The fable, Brave New World, opens somewhat in media res, with a tour of a fertility factory where babies are produced in test tubes and randomly sorted in groups. These groups are then artificially incubated into exactly the type of citizen needed for this futuristic society to function in a stable manner. Stability is the key.

One of the cream of the crop men, an Alpha Plus, Bernard Marx, exhibits some oddities and a bit of free-thinking. He decides to visit a Native Reservation where people live the “old-fashioned” way. While there, he is both repulsed and fascinated by the people he finds. He decides to bring a mother and her adult son back with him. Not wanting the life she had nor being able to fit into the extremely homogenized "civilized" life offered to her, the mother decides to kill herself in a drug-induced pleasurable coma. The son, however, begins to investigate the “civilization” so interested in investigating him and his “barbarism.”
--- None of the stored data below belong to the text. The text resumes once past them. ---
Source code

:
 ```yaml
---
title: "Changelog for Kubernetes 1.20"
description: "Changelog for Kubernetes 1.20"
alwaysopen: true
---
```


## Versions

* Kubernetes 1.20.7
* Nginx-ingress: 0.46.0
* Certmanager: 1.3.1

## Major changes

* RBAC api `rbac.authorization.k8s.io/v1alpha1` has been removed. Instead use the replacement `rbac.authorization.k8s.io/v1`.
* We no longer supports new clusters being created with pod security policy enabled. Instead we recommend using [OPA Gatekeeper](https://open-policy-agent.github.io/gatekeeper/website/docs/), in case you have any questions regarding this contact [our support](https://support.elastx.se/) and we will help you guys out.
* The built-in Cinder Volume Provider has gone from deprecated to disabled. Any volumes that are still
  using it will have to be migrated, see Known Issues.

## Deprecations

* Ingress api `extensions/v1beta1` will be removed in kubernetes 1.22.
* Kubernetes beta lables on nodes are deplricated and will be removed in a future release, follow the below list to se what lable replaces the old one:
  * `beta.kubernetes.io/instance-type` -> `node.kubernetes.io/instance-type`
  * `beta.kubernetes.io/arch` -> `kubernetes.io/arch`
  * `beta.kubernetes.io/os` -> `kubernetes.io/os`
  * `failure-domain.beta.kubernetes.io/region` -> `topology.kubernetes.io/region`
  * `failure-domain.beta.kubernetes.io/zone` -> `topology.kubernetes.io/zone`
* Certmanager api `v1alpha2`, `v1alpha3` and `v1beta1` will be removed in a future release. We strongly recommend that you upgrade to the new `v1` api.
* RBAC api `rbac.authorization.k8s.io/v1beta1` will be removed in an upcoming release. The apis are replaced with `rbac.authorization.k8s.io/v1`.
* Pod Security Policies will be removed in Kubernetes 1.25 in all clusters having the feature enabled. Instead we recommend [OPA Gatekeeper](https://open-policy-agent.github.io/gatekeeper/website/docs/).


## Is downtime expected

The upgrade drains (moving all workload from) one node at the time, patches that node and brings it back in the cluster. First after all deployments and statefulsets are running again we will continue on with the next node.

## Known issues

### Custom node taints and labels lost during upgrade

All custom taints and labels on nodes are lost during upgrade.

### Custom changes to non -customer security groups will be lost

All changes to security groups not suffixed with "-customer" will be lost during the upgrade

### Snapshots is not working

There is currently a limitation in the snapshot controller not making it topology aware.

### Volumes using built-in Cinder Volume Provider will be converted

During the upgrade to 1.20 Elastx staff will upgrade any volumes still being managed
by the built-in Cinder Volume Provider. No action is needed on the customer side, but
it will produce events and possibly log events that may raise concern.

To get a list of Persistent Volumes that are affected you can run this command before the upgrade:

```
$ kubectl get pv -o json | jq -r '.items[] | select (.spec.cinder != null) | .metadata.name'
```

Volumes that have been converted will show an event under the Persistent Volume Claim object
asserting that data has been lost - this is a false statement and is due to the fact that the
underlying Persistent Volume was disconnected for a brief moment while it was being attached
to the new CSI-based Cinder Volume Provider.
At this point, the young man, John, called Mr. Savage by the civilized inhabitants of London, takes over as the main character. He has met a woman and fallen in love with her. He wants to make himself worthy of her undying love and convince her to marry him. All of these concepts are foreign to her and she panics when he attempts to explain them to her. 

In the end, John is convinced there is no place for him in this “brave new world.” It’s a sad and hopeless ending. It seems to indicate that this is where we are heading. If we want to get rid of all that is painful in our world we must totally submit our freedom to be replaced with the narcotic of pleasure and entertainment. 

According to John, this is not acceptable. He knows there is more. There is love and failure and hurt and pain and danger and freedom and sin. These are real and make life worth living. He has no desire to be in a stupefyingly blissful state. He is horrified that people are willing to make the trade. By this point, however, it is obvious that the people are too far gone to recognize what they’ve lost. 

I suppose that is the point. Know what you are losing. Understand the trade-offs as we seek a better world. Some pain and unfairness is inevitable and efforts to end these realities for good can result in something much worse. Very interesting thesis.